### What is required
Locate the word "oven" in the entries below, then gather every line that holds it.

[Source texts of formatted documents]
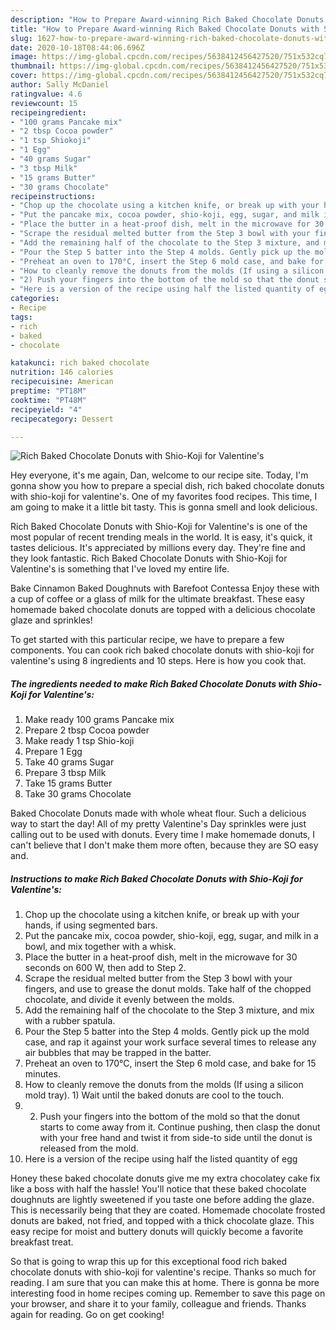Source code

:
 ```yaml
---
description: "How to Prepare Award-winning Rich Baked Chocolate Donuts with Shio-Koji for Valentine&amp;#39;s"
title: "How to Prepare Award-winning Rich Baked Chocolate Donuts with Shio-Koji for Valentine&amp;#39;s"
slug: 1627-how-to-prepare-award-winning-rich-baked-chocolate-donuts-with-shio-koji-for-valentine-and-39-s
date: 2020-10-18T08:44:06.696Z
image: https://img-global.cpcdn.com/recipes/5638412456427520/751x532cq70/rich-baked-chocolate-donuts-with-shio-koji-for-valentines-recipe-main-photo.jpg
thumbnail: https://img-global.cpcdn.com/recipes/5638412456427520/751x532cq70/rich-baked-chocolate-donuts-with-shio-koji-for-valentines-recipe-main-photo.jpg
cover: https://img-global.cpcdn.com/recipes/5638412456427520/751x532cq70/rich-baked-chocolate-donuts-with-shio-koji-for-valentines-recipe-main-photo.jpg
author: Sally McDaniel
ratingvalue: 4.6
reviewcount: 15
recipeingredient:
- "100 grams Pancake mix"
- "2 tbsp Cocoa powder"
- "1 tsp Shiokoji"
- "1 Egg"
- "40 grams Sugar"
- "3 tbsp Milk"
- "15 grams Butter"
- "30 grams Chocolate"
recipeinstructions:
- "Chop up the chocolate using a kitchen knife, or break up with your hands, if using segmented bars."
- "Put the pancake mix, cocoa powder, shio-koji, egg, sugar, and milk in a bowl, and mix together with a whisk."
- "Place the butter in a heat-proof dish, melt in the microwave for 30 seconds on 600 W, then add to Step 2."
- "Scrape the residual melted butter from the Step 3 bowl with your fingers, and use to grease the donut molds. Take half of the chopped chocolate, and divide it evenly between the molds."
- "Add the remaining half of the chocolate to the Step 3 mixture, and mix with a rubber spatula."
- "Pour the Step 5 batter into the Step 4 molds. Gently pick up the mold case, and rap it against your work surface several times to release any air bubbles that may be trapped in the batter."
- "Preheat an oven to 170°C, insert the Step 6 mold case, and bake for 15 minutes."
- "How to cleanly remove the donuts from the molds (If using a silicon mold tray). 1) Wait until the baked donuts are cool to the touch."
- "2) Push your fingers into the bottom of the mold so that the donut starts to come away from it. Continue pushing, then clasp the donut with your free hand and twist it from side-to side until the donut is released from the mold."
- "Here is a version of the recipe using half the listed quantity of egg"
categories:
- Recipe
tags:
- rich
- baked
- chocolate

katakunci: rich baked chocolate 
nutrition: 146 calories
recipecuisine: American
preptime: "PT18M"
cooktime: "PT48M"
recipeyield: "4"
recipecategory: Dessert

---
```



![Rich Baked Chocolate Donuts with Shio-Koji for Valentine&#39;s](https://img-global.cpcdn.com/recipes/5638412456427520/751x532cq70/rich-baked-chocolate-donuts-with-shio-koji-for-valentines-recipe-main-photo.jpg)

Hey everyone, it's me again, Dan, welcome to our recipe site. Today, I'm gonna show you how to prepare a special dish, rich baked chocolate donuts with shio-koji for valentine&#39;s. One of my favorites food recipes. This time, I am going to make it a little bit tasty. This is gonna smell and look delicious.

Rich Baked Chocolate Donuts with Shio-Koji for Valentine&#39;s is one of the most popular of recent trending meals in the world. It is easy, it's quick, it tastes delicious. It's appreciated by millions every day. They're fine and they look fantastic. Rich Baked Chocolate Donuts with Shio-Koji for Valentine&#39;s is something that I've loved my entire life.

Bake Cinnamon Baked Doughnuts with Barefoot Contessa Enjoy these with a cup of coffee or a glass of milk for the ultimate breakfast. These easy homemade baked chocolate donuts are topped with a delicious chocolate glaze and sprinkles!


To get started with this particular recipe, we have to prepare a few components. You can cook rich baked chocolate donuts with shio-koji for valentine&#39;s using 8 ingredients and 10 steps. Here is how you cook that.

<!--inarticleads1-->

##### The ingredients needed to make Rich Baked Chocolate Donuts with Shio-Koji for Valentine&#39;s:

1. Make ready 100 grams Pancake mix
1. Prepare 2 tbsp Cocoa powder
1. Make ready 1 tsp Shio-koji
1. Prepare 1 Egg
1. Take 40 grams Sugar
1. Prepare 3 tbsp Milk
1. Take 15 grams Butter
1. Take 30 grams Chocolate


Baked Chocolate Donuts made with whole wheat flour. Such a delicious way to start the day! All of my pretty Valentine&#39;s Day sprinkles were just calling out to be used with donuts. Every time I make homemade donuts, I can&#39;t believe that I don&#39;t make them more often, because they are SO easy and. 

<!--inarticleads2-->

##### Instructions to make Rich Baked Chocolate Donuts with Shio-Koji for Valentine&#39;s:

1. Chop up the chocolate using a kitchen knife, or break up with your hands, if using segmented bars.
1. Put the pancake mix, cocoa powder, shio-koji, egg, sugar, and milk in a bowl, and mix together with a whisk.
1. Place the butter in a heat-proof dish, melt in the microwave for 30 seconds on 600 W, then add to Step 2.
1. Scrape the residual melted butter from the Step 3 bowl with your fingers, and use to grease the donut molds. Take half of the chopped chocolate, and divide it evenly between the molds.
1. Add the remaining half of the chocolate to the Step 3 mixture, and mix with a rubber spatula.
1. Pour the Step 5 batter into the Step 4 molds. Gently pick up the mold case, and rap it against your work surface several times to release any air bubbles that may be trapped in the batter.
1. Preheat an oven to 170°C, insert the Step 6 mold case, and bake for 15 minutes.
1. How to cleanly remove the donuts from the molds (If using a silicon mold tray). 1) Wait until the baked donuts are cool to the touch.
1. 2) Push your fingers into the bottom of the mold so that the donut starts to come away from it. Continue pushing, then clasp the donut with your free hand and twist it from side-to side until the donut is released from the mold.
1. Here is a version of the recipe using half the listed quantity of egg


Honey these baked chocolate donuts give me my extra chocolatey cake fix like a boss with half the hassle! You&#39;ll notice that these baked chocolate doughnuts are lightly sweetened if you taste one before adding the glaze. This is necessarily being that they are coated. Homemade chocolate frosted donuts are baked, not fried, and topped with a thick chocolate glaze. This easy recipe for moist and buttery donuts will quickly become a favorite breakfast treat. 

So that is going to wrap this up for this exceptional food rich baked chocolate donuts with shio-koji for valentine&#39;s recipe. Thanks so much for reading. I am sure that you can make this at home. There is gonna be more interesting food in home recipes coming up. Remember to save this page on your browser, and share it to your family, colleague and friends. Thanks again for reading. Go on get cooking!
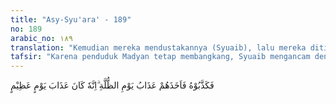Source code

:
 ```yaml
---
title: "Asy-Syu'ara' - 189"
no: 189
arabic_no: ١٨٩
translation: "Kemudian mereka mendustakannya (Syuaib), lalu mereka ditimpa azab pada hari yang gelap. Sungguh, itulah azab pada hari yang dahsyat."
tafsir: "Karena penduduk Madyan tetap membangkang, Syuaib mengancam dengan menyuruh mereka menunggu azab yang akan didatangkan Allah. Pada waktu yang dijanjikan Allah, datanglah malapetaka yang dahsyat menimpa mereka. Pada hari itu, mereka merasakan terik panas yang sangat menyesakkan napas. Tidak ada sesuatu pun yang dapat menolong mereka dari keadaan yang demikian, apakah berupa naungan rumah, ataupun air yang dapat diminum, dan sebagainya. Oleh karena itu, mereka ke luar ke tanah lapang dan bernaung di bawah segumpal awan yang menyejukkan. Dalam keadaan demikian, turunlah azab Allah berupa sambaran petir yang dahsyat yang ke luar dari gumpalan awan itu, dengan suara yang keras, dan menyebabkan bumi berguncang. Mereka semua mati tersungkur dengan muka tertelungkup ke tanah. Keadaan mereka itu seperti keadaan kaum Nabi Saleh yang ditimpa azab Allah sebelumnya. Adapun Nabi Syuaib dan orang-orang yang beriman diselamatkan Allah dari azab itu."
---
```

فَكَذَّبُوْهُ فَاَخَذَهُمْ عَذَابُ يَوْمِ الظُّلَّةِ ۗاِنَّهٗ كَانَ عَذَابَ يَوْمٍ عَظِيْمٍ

### Result for this exercise
- "Preheat an oven to 170°C, insert the Step 6 mold case, and bake for 15 minutes."
1. Preheat an oven to 170°C, insert the Step 6 mold case, and bake for 15 minutes.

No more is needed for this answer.